Bioethanol can then be safely blended with regular gasoline at various ratios. When ethanol fuel was first introduced, the most common blend consisted of 10% ethanol and 90% gasoline and was called e10.

Nowadays, however, there are higher blends of ethanol, such as e85, which contain 85% ethanol and only 15% of gasoline. Due to the greater ethanol content, e85 fuel cannot be used by cars that normally run on gasoline. Bioethanol cars would have to have a flex fuel status before it can use the e85 fuel, since it is largely ethanol.

DIY Ethanol – Is it safe?

Many people are, as a matter of fact, now producing their own bioethanol at home.
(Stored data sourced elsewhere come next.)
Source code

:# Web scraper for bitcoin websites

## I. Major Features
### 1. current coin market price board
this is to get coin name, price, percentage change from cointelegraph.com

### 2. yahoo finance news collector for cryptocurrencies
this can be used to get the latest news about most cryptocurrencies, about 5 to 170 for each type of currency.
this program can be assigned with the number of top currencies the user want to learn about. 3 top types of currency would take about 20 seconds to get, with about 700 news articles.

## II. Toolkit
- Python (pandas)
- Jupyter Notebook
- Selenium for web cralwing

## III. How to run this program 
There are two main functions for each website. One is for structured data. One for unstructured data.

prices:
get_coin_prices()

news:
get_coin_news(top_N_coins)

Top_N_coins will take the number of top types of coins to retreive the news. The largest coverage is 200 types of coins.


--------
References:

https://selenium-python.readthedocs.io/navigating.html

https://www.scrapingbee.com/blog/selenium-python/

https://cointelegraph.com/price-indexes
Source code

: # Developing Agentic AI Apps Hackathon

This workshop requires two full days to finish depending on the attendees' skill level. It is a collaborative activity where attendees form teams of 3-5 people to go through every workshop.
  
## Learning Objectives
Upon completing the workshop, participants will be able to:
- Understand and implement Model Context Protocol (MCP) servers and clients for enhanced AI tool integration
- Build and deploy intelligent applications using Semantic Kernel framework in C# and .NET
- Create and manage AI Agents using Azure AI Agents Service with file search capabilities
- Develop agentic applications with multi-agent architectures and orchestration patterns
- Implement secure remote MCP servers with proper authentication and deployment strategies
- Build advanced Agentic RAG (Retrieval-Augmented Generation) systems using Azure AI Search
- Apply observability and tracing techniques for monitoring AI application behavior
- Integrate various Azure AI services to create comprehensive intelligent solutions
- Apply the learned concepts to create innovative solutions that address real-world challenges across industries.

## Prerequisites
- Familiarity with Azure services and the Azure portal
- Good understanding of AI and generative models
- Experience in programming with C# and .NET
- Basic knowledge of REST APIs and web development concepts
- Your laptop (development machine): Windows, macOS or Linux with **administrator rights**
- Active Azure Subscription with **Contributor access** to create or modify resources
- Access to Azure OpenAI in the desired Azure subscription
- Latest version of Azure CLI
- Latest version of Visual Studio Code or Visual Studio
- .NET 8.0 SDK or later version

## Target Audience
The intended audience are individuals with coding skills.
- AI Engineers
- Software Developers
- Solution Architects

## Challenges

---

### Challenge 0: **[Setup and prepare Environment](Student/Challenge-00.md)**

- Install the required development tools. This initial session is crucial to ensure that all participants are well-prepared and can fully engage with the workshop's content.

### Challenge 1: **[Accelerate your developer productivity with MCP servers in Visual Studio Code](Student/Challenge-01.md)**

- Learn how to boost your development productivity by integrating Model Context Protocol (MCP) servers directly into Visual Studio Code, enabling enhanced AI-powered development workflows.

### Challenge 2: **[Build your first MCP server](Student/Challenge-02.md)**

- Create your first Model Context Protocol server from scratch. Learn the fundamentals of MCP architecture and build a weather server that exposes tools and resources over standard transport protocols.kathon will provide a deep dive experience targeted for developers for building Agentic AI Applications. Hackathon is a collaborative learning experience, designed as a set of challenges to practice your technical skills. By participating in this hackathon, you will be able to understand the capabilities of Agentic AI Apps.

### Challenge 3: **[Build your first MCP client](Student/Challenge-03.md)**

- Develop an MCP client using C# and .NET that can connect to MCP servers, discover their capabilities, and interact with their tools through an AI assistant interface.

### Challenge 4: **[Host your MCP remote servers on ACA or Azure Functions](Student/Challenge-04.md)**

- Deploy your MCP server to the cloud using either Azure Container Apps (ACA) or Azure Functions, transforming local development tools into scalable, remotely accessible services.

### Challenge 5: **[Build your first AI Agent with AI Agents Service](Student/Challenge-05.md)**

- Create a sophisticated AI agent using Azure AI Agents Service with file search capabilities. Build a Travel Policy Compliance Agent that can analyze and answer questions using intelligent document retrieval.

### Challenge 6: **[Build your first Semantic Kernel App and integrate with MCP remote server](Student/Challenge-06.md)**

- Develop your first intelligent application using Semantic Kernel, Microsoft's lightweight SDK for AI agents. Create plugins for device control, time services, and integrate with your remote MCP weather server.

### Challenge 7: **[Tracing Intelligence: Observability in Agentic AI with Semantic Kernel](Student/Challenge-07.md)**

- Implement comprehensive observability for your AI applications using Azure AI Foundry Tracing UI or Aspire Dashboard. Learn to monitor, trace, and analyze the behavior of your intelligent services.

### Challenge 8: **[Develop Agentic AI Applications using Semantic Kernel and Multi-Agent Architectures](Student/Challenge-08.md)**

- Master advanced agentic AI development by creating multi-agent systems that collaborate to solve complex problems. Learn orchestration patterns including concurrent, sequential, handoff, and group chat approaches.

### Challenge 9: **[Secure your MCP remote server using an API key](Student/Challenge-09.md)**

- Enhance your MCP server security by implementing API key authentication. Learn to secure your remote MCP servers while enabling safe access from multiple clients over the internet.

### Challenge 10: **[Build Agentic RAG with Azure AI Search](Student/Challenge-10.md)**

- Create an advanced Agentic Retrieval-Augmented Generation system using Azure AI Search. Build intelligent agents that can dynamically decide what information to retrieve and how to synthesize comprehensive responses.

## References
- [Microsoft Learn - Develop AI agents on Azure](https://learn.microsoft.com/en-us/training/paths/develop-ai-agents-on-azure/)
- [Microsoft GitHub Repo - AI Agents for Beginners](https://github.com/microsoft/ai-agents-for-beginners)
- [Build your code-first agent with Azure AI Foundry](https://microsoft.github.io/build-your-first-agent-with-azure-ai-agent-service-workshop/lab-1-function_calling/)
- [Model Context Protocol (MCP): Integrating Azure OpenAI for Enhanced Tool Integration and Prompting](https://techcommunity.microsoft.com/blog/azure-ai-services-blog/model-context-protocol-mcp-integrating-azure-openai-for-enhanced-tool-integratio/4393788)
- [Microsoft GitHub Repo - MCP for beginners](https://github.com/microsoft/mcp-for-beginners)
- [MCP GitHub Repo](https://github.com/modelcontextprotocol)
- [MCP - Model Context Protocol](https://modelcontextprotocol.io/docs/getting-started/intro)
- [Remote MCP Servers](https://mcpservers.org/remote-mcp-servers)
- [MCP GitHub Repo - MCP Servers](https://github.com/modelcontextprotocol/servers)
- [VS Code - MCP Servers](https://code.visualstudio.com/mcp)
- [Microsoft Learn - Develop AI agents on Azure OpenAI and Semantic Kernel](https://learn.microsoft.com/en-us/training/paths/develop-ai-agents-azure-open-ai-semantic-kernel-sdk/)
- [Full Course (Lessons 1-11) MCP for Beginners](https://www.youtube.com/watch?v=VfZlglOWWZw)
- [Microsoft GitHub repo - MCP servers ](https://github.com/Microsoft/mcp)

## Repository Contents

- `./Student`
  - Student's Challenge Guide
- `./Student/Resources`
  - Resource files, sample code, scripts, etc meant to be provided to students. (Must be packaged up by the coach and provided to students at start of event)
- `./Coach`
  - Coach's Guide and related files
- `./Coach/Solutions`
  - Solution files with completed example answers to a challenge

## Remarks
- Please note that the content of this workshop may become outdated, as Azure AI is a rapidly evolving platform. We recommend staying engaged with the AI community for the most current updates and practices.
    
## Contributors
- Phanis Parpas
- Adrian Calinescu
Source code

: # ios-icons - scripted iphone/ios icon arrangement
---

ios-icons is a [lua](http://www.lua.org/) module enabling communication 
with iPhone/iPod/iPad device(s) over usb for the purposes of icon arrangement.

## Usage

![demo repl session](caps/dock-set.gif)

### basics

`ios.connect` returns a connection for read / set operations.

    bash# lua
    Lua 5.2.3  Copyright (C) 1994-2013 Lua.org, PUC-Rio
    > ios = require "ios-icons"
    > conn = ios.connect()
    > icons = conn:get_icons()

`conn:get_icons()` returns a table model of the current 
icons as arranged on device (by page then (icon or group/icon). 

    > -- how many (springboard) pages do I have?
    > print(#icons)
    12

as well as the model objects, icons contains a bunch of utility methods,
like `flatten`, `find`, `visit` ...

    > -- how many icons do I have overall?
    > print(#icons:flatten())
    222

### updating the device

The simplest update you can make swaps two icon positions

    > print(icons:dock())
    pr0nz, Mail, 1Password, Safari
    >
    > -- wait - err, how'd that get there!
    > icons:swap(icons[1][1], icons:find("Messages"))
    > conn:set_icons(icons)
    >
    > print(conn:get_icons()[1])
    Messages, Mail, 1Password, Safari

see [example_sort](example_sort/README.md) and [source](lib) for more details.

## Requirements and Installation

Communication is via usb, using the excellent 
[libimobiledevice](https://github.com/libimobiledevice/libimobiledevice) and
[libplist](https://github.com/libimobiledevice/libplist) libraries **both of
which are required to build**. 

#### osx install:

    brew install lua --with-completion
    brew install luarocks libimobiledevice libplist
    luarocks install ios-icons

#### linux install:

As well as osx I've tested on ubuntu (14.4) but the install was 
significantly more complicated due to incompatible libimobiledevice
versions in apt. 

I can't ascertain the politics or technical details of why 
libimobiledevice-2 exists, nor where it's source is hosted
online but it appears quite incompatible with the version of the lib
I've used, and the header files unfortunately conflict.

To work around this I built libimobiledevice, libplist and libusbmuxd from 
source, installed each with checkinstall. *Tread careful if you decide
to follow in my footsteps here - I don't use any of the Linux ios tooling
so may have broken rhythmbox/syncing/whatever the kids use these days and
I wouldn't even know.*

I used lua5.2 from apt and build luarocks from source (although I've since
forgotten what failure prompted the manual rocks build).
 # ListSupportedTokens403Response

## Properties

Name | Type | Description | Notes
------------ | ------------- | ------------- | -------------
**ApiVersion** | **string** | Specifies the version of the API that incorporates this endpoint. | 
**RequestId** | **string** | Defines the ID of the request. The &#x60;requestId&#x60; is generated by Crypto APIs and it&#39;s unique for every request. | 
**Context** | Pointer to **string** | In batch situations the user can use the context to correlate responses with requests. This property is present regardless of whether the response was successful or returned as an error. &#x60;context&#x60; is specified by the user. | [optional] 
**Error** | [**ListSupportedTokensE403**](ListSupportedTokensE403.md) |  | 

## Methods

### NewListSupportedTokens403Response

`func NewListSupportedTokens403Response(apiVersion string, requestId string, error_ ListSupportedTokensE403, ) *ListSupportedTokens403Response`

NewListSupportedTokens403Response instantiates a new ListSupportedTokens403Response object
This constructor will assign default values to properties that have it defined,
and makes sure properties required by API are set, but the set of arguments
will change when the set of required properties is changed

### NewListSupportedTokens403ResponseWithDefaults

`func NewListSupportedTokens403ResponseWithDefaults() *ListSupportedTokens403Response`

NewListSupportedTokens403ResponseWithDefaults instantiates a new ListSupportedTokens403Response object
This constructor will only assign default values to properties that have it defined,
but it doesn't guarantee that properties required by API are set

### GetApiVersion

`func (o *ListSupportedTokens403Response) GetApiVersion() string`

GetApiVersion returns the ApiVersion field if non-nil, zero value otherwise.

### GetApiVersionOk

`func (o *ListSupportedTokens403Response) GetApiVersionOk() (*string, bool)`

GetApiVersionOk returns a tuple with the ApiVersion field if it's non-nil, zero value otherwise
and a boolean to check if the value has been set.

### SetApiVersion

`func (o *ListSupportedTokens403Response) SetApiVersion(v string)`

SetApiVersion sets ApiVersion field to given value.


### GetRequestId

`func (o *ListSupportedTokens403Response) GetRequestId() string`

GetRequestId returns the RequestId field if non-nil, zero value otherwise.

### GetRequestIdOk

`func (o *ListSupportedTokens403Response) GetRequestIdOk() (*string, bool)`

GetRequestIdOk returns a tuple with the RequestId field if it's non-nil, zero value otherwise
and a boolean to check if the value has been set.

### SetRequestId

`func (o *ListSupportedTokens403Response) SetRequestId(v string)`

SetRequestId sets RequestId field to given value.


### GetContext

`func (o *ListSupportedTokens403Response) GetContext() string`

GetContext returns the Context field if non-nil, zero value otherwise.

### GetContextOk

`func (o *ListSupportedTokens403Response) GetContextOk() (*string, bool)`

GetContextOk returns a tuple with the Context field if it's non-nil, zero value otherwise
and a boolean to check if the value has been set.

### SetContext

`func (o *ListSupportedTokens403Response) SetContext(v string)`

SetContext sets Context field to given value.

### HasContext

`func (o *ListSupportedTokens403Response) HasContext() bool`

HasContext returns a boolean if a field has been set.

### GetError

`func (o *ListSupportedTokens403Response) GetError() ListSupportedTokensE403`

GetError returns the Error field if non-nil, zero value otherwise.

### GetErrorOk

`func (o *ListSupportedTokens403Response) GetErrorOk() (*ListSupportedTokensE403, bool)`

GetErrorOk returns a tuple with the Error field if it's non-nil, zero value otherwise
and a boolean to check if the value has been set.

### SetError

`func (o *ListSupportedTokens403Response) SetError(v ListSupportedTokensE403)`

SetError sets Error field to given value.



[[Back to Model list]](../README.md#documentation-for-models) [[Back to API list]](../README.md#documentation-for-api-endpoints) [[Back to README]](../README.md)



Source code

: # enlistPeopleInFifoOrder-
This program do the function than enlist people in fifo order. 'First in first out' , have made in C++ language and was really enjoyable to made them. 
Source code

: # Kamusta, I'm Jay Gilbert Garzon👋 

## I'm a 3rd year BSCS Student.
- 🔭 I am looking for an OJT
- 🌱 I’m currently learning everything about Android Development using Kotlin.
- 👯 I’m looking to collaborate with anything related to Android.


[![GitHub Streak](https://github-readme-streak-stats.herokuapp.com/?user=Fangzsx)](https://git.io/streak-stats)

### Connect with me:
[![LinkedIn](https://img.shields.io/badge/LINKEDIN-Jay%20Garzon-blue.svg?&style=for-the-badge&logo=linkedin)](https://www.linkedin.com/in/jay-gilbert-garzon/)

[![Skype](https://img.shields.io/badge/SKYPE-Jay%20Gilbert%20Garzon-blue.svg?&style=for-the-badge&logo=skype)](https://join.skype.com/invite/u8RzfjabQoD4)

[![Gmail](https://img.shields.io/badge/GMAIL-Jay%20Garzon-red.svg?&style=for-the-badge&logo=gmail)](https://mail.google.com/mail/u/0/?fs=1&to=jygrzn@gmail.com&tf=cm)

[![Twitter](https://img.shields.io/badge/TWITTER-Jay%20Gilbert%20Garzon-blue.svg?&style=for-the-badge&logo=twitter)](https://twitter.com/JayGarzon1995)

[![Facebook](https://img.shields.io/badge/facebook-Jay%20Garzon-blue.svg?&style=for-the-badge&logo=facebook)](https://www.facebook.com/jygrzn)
Producing bioethanol takes a lot of skill and knowledge in the subject and can be very difficult for inexperienced producers. The process itself can be very dangerous, and the resulting product will, in all likelihood, be of poor quality. Thus, unless you are especially knowledgeable in the process of producing bioethanol, it is best to source out your bioethanol needs from trusted suppliers.

Bioethanol suppliers

Bioethanol is now widely available from several key suppliers of bioethanol fuel and biodiesel all over the world.

For example, GreenField Ethanol Inc. in Ontario, Canada produces fuel ethanol and ethanol-gasoline blends, aside from industrial and beverage alcohol.

Chematur Engineering AB of Sweden, on the other hand, has a department that produces bioethanol through fermentation, yeast recycling, and simultaneous distillation.

Aside from these international sources of bioethanol, there are bioethanol manufacturers, distributors, wholesalers, importers, and suppliers in the USA. Price is also not a major issue for those who need bioethanol since the price of alternative fuels are kept low thanks to government subsidies and reduced tax. These are part of the government’s effort to promote the use of cleaner fuels.